Tweaks and updates to algorithms are just what Google does. Often, they won’t significantly impact your rankings, but some significant changes will. And unfortunately, there is not much you can do about it. You can’t predict or prevent algorithm changes or their effects. The best you can do is follow the news of when they happen and adjust your SEO practices to the new normal.
Updates to the search engine results page
Similar to algorithm changes, changes to the search engine results page are unpredictable and inevitable. Google will do what it can to make searches easier for users, adding rich snippets, lists, and FAQs. You will simply need to adapt. Luckily, serious changes to the SERP are pretty rare.
Sometimes, your own choices are to blame for Google ranking drops
While your SEO ranking does depend on the actions of others, your actions are still vital to your positioning. Most of the time, your SEO practices help your website climb on Google results – after all, that’s why you optimize your content. But there are times when what you do can cost you.
Manual penalties due to poor SEO practices
There are a lot of ways to practice search engine optimization. Some of them, specifically those that negatively impact user experience, are frowned upon by Google. We call those practices grey hat and black hat SEO. These include link spamming, plagiarism, unnatural backlinks, unnecessary redirections, and more. If Google figures out you’ve been engaging in this, your rankings can drop by tens of positions.
- What to do: Rely on white hat SEO only, and you’ll avoid being penalized!
Any major change to your website will cause a fluctuation in ratings, even if it’s a necessary one. Redesigning, reorganizing, and switching from HTTP to HTTPS URLs can all negatively affect your rankings. Updates like this can affect everything from website speed to link structure. And even a minor misstep in this process can be catastrophic for rankings.
- What to do: Google Search Console (under Index>Coverage) will show you what exactly the problem is. You can then opt for one of two options: either restore an older version of your website or keep the update but fix the issue (the choice will depend on the issue and the importance of the website update).
With the constant developments in technology, the way we access the internet has changed.

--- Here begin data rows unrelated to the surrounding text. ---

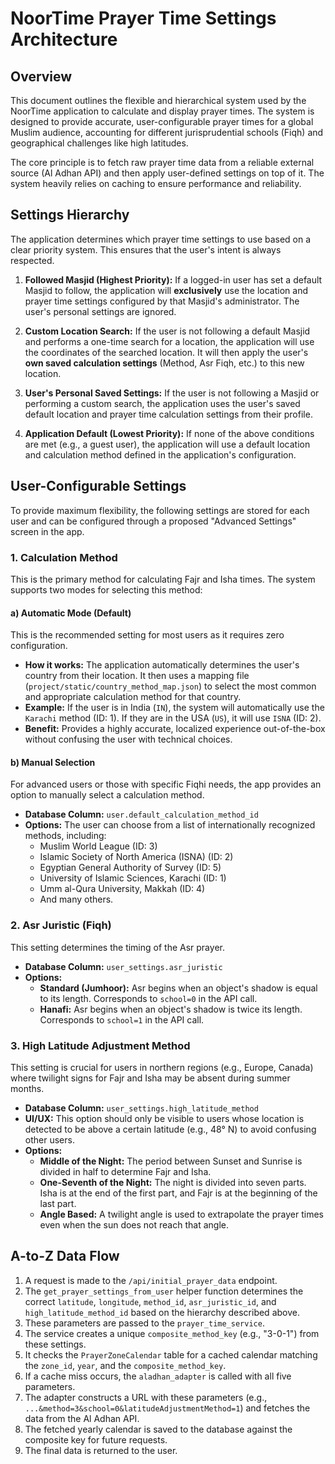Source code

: # NoorTime Prayer Time Settings Architecture

## Overview

This document outlines the flexible and hierarchical system used by the NoorTime application to calculate and display prayer times. The system is designed to provide accurate, user-configurable prayer times for a global Muslim audience, accounting for different jurisprudential schools (Fiqh) and geographical challenges like high latitudes.

The core principle is to fetch raw prayer time data from a reliable external source (Al Adhan API) and then apply user-defined settings on top of it. The system heavily relies on caching to ensure performance and reliability.

## Settings Hierarchy

The application determines which prayer time settings to use based on a clear priority system. This ensures that the user's intent is always respected.

1.  **Followed Masjid (Highest Priority):** If a logged-in user has set a default Masjid to follow, the application will **exclusively** use the location and prayer time settings configured by that Masjid's administrator. The user's personal settings are ignored.

2.  **Custom Location Search:** If the user is not following a default Masjid and performs a one-time search for a location, the application will use the coordinates of the searched location. It will then apply the user's **own saved calculation settings** (Method, Asr Fiqh, etc.) to this new location.

3.  **User's Personal Saved Settings:** If the user is not following a Masjid or performing a custom search, the application uses the user's saved default location and prayer time calculation settings from their profile.

4.  **Application Default (Lowest Priority):** If none of the above conditions are met (e.g., a guest user), the application will use a default location and calculation method defined in the application's configuration.

## User-Configurable Settings

To provide maximum flexibility, the following settings are stored for each user and can be configured through a proposed "Advanced Settings" screen in the app.

### 1. Calculation Method

This is the primary method for calculating Fajr and Isha times. The system supports two modes for selecting this method:

#### a) Automatic Mode (Default)

This is the recommended setting for most users as it requires zero configuration.

*   **How it works:** The application automatically determines the user's country from their location. It then uses a mapping file (`project/static/country_method_map.json`) to select the most common and appropriate calculation method for that country.
*   **Example:** If the user is in India (`IN`), the system will automatically use the `Karachi` method (ID: 1). If they are in the USA (`US`), it will use `ISNA` (ID: 2).
*   **Benefit:** Provides a highly accurate, localized experience out-of-the-box without confusing the user with technical choices.

#### b) Manual Selection

For advanced users or those with specific Fiqhi needs, the app provides an option to manually select a calculation method.

*   **Database Column:** `user.default_calculation_method_id`
*   **Options:** The user can choose from a list of internationally recognized methods, including:
    *   Muslim World League (ID: 3)
    *   Islamic Society of North America (ISNA) (ID: 2)
    *   Egyptian General Authority of Survey (ID: 5)
    *   University of Islamic Sciences, Karachi (ID: 1)
    *   Umm al-Qura University, Makkah (ID: 4)
    *   And many others.

### 2. Asr Juristic (Fiqh)

This setting determines the timing of the Asr prayer.

*   **Database Column:** `user_settings.asr_juristic`
*   **Options:**
    *   **Standard (Jumhoor):** Asr begins when an object's shadow is equal to its length. Corresponds to `school=0` in the API call.
    *   **Hanafi:** Asr begins when an object's shadow is twice its length. Corresponds to `school=1` in the API call.

### 3. High Latitude Adjustment Method

This setting is crucial for users in northern regions (e.g., Europe, Canada) where twilight signs for Fajr and Isha may be absent during summer months.

*   **Database Column:** `user_settings.high_latitude_method`
*   **UI/UX:** This option should only be visible to users whose location is detected to be above a certain latitude (e.g., 48° N) to avoid confusing other users.
*   **Options:**
    *   **Middle of the Night:** The period between Sunset and Sunrise is divided in half to determine Fajr and Isha.
    *   **One-Seventh of the Night:** The night is divided into seven parts. Isha is at the end of the first part, and Fajr is at the beginning of the last part.
    *   **Angle Based:** A twilight angle is used to extrapolate the prayer times even when the sun does not reach that angle.

## A-to-Z Data Flow

1.  A request is made to the `/api/initial_prayer_data` endpoint.
2.  The `get_prayer_settings_from_user` helper function determines the correct `latitude`, `longitude`, `method_id`, `asr_juristic_id`, and `high_latitude_method_id` based on the hierarchy described above.
3.  These parameters are passed to the `prayer_time_service`.
4.  The service creates a unique `composite_method_key` (e.g., "3-0-1") from these settings.
5.  It checks the `PrayerZoneCalendar` table for a cached calendar matching the `zone_id`, `year`, and the `composite_method_key`.
6.  If a cache miss occurs, the `aladhan_adapter` is called with all five parameters.
7.  The adapter constructs a URL with these parameters (e.g., `...&method=3&school=0&latitudeAdjustmentMethod=1`) and fetches the data from the Al Adhan API.
8.  The fetched yearly calendar is saved to the database against the composite key for future requests.
9.  The final data is returned to the user.

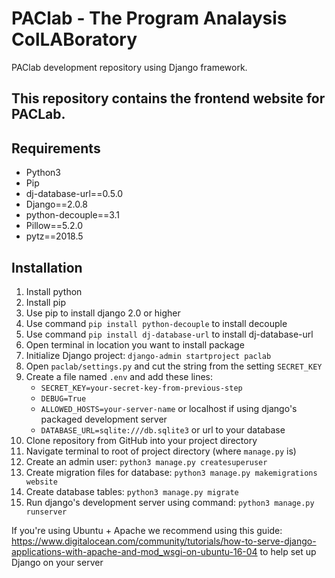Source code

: # PAClab - The Program Analaysis ColLABoratory

PAClab development repository using Django framework.

## This repository contains the frontend website for PACLab.

## Requirements
- Python3
- Pip
- dj-database-url==0.5.0
- Django==2.0.8
- python-decouple==3.1
- Pillow==5.2.0
- pytz==2018.5

## Installation
1. Install python
2. Install pip
3. Use pip to install django 2.0 or higher
4. Use command `pip install python-decouple` to install decouple
5. Use command `pip install dj-database-url` to install dj-database-url
6. Open terminal in location you want to install package
7. Initialize Django project: `django-admin startproject paclab`
8. Open `paclab/settings.py` and cut the string from the setting `SECRET_KEY`
9. Create a file named `.env` and add these lines:
   - `SECRET_KEY=your-secret-key-from-previous-step`
   - `DEBUG=True`
   - `ALLOWED_HOSTS=your-server-name` or localhost if using django's packaged development server
   - `DATABASE_URL=sqlite:///db.sqlite3` or url to your database
10. Clone repository from GitHub into your project directory
11. Navigate terminal to root of project directory (where `manage.py` is)
12. Create an admin user: `python3 manage.py createsuperuser`
13. Create migration files for database: `python3 manage.py makemigrations website`
14. Create database tables: `python3 manage.py migrate`
15. Run django's development server using command: `python3 manage.py runserver`

If you're using Ubuntu + Apache we recommend using this guide: https://www.digitalocean.com/community/tutorials/how-to-serve-django-applications-with-apache-and-mod_wsgi-on-ubuntu-16-04 to help set up Django on your server
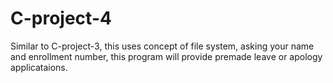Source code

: # C-project-4
Similar to C-project-3, this uses concept of file system, asking your name and enrollment number, this program will provide premade leave or apology applicataions. 
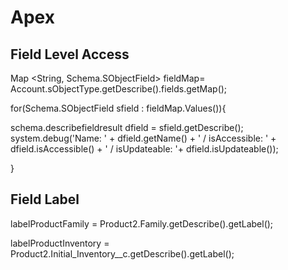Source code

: # Apex

## Field Level Access

Map <String, Schema.SObjectField> fieldMap= Account.sObjectType.getDescribe().fields.getMap();

for(Schema.SObjectField sfield : fieldMap.Values()){

  schema.describefieldresult dfield = sfield.getDescribe();
  system.debug('Name: ' + dfield.getName() + ' / isAccessible: ' + dfield.isAccessible() + ' / isUpdateable: '+ dfield.isUpdateable());
	
}

## Field Label
labelProductFamily = Product2.Family.getDescribe().getLabel();

labelProductInventory = Product2.Initial_Inventory__c.getDescribe().getLabel();

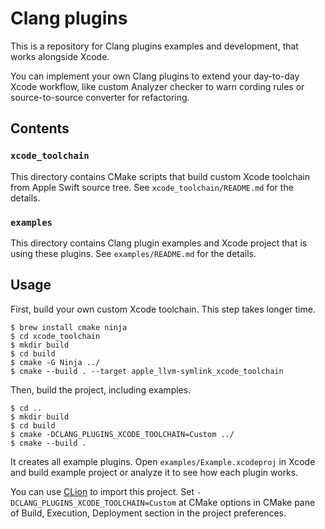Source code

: Clang plugins
=============

This is a repository for Clang plugins examples and development, that works alongside Xcode.

You can implement your own Clang plugins to extend your day-to-day Xcode workflow,
like custom Analyzer checker to warn cording rules or source-to-source converter for refactoring.

Contents
--------

### `xcode_toolchain`

This directory contains CMake scripts that build custom Xcode toolchain from Apple Swift source tree.
See `xcode_toolchain/README.md` for the details.

### `examples`

This directory contains Clang plugin examples and Xcode project that is using these plugins.
See `examples/README.md` for the details.

Usage
-----

First, build your own custom Xcode toolchain. This step takes longer time.

    $ brew install cmake ninja
    $ cd xcode_toolchain
    $ mkdir build
    $ cd build
    $ cmake -G Ninja ../
    $ cmake --build . --target apple_llvm-symlink_xcode_toolchain

Then, build the project, including examples.

    $ cd ..
    $ mkdir build
    $ cd build
    $ cmake -DCLANG_PLUGINS_XCODE_TOOLCHAIN=Custom ../
    $ cmake --build .

It creates all example plugins. Open `examples/Example.xcodeproj` in Xcode and build example project or
analyze it to see how each plugin works.

You can use [CLion](https://www.jetbrains.com/clion/) to import this project.
Set `-DCLANG_PLUGINS_XCODE_TOOLCHAIN=Custom` at CMake options in CMake pane of Build, Execution, Deployment section
in the project preferences.
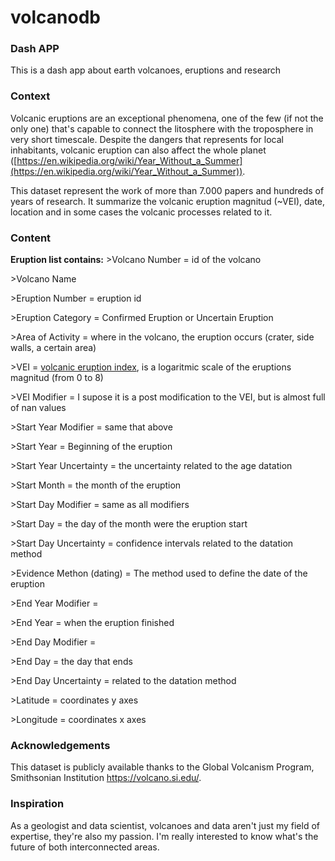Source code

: # volcanodb
### Dash APP

This is a dash app about earth volcanoes, eruptions and research

### Context

Volcanic eruptions are an exceptional phenomena, one of the few (if not the only one) that's capable to connect the litosphere with the troposphere in very short timescale. Despite the dangers that represents for local inhabitants, volcanic eruption can also affect the whole planet ([https://en.wikipedia.org/wiki/Year_Without_a_Summer](https://en.wikipedia.org/wiki/Year_Without_a_Summer)).

This dataset represent the work of more than 7.000 papers and hundreds of years of research. It summarize the volcanic eruption magnitud (~VEI), date, location and in some cases the volcanic processes related to it.

### Content

**Eruption list contains:**
&gt;Volcano Number = id of the volcano

&gt;Volcano Name 

&gt;Eruption Number = eruption id

&gt;Eruption Category = Confirmed  Eruption or Uncertain Eruption

&gt;Area of Activity = where in the volcano, the eruption occurs (crater,  side walls, a certain area)

&gt;VEI = [volcanic eruption index](https://en.wikipedia.org/wiki/Volcanic_Explosivity_Index), is a logaritmic scale of the eruptions magnitud (from 0 to 8)

&gt;VEI Modifier = I supose it is a post modification to the VEI, but is almost full of nan values

&gt;Start Year Modifier = same that above

&gt;Start Year = Beginning of the eruption

&gt;Start Year Uncertainty = the uncertainty related to the age datation

&gt;Start Month = the month of the eruption

&gt;Start Day Modifier = same as all modifiers

&gt;Start Day = the day of the month were the eruption start

&gt;Start Day Uncertainty = confidence intervals related to the datation method

&gt;Evidence Methon (dating) = The method used to define the date of the eruption

&gt;End Year Modifier = 

&gt;End Year = when the eruption finished

&gt;End Day Modifier = 

&gt;End Day = the day that ends

&gt;End Day Uncertainty = related to the datation method

&gt;Latitude = coordinates y axes

&gt;Longitude = coordinates x axes



### Acknowledgements

This dataset is publicly available  thanks to the Global Volcanism Program, Smithsonian Institution
https://volcano.si.edu/.


### Inspiration

As a geologist and data scientist, volcanoes and data aren't just my field of expertise, they're also my passion. I'm really interested to know what's the future of both interconnected areas.
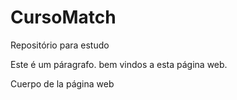 # CursoMatch
Repositório para estudo
<html>
 <body>
 <p>Este é um páragrafo. bem vindos a
 esta página web.</p>
 </body>
</html>
<!--Aquí vai um comentario-->
<!DOCTYPE html>
<html>
<head>
<title>Título de la página
web</title>
</head>
<body>
Cuerpo de la página web
</body
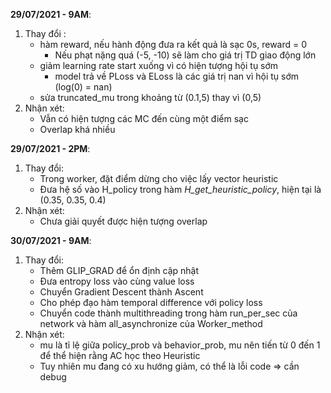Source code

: **29/07/2021 - 9AM**: 
1. Thay đổi :
   - hàm reward, nếu hành động đưa ra kết quả là sạc 0s, reward = 0
     + Nếu phạt nặng quá (-5, -10) sẽ làm cho giá trị TD giao động lớn
   - giảm learning rate start xuống vì có hiện tượng hội tụ sớm
     + model trả về PLoss và ELoss là các giá trị nan vì hội tụ sớm (log(0) = nan)
   - sửa truncated_mu trong khoảng từ (0.1,5) thay vì (0,5)
2. Nhận xét:
   - Vẫn có hiện tượng các MC đến cùng một điểm sạc
   - Overlap khá nhiều

**29/07/2021 - 2PM**:
1. Thay đổi:
   - Trong worker, đặt điểm dừng cho việc lấy vector heuristic
   - Đưa hệ số vào H_policy trong hàm *H_get_heuristic_policy*, hiện tại là (0.35, 0.35, 0.4)
2. Nhận xét:
   - Chưa giải quyết được hiện tượng overlap

**30/07/2021 - 9AM**:
1. Thay đổi:
   - Thêm GLIP_GRAD để ổn định cập nhật
   - Đưa entropy loss vào cùng value loss
   - Chuyển Gradient Descent thành Ascent
   - Cho phép đạo hàm temporal difference với policy loss
   - Chuyển code thành multithreading trong hàm run_per_sec của network và hàm all_asynchronize của Worker_method
2. Nhận xét:
   - mu là tỉ lệ giữa policy_prob và behavior_prob, mu nên tiến từ 0 đến 1 để thể hiện rằng AC học theo Heuristic
   - Tuy nhiên mu đang có xu hướng giảm, có thể là lỗi code => cần debug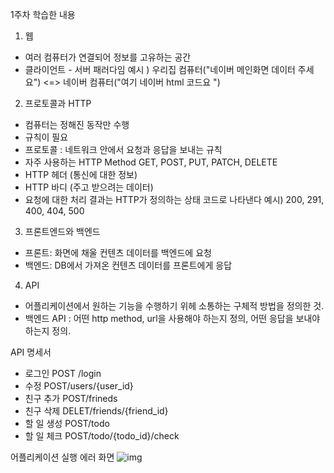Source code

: 1주차 학습한 내용
1. 웹
- 여러 컴퓨터가 연결되어 정보를 고유하는 공간 
- 클라이언트 - 서버 패러다임 
예시 ) 우리집 컴퓨터("네이버 메인화면 데이터 주세요") <=> 네이버 컴퓨터("여기 네이버 html 코드요 ")
2. 프로토콜과 HTTP 
- 컴퓨터는 정해진 동작만 수행
- 규칙이 필요 
- 프로토콜 : 네트워크 안에서 요청과 응답을 보내는 규칙
- 자주 사용하는 HTTP Method 
GET, POST, PUT, PATCH, DELETE  
- HTTP 헤더 (통신에 대한 정보)
- HTTP 바디 (주고 받으려는 데이터)
- 요청에 대한 처리 결과는 HTTP가 정의하는 상태 코드로 나타낸다 
예시) 200, 291, 400, 404, 500
3. 프론트엔드와 백엔드
- 프론트: 화면에 채울 컨텐츠 데이터를 백엔드에 요청
- 백엔드: DB에서 가져온 컨텐츠 데이터를 프론트에게 응답 
4. API 
- 어플리케이션에서 원하는 기능을 수행하기 위헤 소통하는 구체적 방법을 정의한 것. 
- 백엔드 API : 어떤 http method, url을 사용해야 하는지 정의, 어떤 응답을 보내야 하는지 정의.

 
API 명세서
- 로그인 POST /login
- 수정 POST/users/{user_id}
- 친구 추가 POST/frineds
- 친구 삭제 DELET/friends/{friend_id}
- 할 일 생성 POST/todo 
- 할 일 체크 POST/todo/{todo_id}/check

어플리케이션 실행 에러 화면
![img](https://github.com/user-attachments/assets/d40607ab-5e76-4661-8a18-95d9cf98bc55)


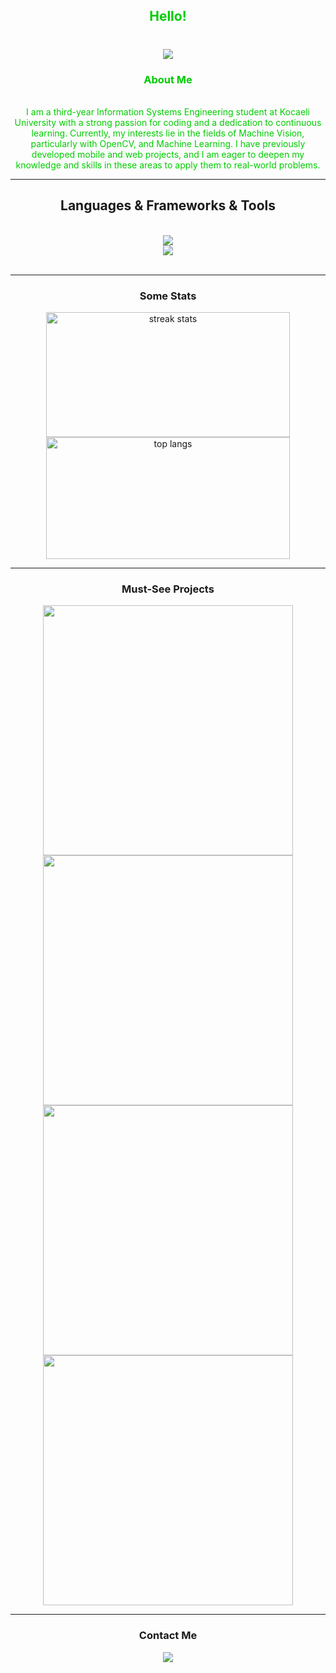 <h2 align="center" style="color:#00CC00;">Hello!</h2>

<h1 align="center">
  <img src="https://readme-typing-svg.herokuapp.com/?font=Righteous&size=35&color=FFFFFF&center=true&vCenter=true&width=500&repeat=false&random=true&height=70&duration=6000&lines=I'm+Barış+Fahri+Kahrıman;" />
</h1>
<h3 align="center" style="color:#00CC00;">About Me</h3>
<br/>
<div align="center" style="color:#00CC00;">
  I am a third-year Information Systems Engineering student at Kocaeli University with a strong passion for coding and a dedication to continuous learning. Currently, my interests lie in the fields of Machine Vision, particularly with OpenCV, and Machine Learning. I have previously developed mobile and web projects, and I am eager to deepen my knowledge and skills in these areas to apply them to real-world problems.
</div>

<hr/>
 
<h2 align="center"">Languages & Frameworks & Tools</h2>
<br/>
<div align="center">
    <img src="https://skillicons.dev/icons?i=linux,python,cs,php,html,css,js" /><br>
    <img src="https://skillicons.dev/icons?i=flutter,firebase,mysql,tailwind,bootstrap,figma,git" /><br>
</div>



<br/>
<hr/>
<h3 align="center">Some Stats</h3>
<div align="center">
  <img width=390 height=200 src="https://github-readme-streak-stats.herokuapp.com/?user=BarisFK&count_private=true&theme=gotham&border_radius=10" alt="streak stats"/>
  <img width=390 height=195 src="https://github-readme-stats.vercel.app/api/top-langs/?username=BarisFK&hide=HTML&langs_count=8&layout=compact&theme=gotham&border_radius=10&size_weight=0.5&count_weight=0.5&exclude_repo=github-readme-stats" alt="top langs" />
</div>
<hr/>


<h3 align="center">Must-See Projects</h3>
<div align="center">
  <a href="https://github.com/BarisFK/BeeByte">
    <img  src="https://github-readme-stats.vercel.app/api/pin/?username=BarisFK&repo=BeeByte&theme=gotham&border_radius=20" width="400"/>
  </a>
  <a href="https://github.com/BarisFK/Uzum_YOLO8">
    <img  src="https://github-readme-stats.vercel.app/api/pin/?username=BarisFK&repo=Uzum_YOLO8&theme=gotham&border_radius=20" width="400"/>
  </a>
  <a href="https://github.com/BarisFK/Brypto">
    <img  src="https://github-readme-stats.vercel.app/api/pin/?username=BarisFK&repo=Brypto&theme=gotham&border_radius=20" width="400"/>
  </a>
  <a href="https://github.com/BarisFK/PrintUp">
    <img  src="https://github-readme-stats.vercel.app/api/pin/?username=BarisFK&repo=PrintUp&theme=gotham&border_radius=20" width="400"/>
  </a>
  
  
</div>

<hr/>

<h3 align="center">Contact Me</h3>
<div align="center">
  <a href="https://linkedin.com/in/baris-fahri-kahriman" target="_blank">
    <img src="https://img.shields.io/badge/LinkedIn-0077B5?style=for-the-badge&logo=linkedin&logoColor=white" target="_blank" />
  </a>
</div>
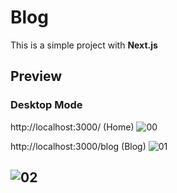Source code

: # Blog

This is a simple project with **Next.js**

## Preview
### Desktop Mode

http://localhost:3000/ (Home)
![00](https://user-images.githubusercontent.com/100797809/228086804-6936db2a-45af-4cf0-be08-3e08fdb9559c.png)

http://localhost:3000/blog (Blog)
![01](https://user-images.githubusercontent.com/100797809/228086802-60bad4b0-f2ff-4702-a5f3-0e4befa26f0e.png)


![02](https://user-images.githubusercontent.com/100797809/228086799-c29cc51f-7624-44a1-beda-ffaa925d2dd3.png)
---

In recent years, more and more people have started using mobile devices for their online activities. This has caused Google to prioritize those pages that work better on mobile (especially when the search is being performed on such a device). If your website is not optimized for mobile use, this can hurt your rankings; when a competitor optimizes for mobile, they’re likely to overtake you. Luckily, the solution is simple: optimize your website for mobile devices, and you’ll have no issues.
Google ranking drops are not always what they seem – check the accuracy of your data before you panic
It’s imperative to be able to identify actual Google ranking drops because your Google position isn’t always constant. It’s perfectly normal to have (minor and temporary) ups and downs in rankings. This is so common that it even has a name – the Google dance. So make sure that the changes you’re seeing are both profound and more permanent before you embark on a pointless crusade of fixing issues that aren’t there.